### Try it
In the data that follows, count the lines in which the word "begin" occurs, and report that figure alone.

### Provided information

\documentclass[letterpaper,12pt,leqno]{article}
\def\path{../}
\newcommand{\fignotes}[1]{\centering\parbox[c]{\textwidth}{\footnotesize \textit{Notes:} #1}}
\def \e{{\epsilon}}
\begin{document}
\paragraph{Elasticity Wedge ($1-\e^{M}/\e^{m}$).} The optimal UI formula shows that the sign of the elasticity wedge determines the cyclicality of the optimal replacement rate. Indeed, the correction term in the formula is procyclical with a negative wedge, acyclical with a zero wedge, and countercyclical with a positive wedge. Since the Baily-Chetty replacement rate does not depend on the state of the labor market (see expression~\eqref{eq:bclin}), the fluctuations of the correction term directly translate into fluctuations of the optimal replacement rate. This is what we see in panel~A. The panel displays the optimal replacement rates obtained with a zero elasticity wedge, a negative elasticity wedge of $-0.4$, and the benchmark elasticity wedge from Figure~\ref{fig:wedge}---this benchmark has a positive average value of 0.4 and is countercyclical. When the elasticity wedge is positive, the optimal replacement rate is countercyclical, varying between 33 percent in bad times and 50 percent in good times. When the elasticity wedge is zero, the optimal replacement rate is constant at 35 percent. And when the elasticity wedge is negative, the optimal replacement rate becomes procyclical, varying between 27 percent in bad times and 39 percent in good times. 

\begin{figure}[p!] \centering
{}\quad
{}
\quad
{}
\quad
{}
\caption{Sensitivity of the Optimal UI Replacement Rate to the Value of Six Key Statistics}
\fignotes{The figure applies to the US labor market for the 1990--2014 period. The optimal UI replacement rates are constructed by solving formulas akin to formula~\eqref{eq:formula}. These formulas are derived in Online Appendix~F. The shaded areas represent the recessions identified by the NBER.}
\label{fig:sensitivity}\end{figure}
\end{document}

### Response to the task
2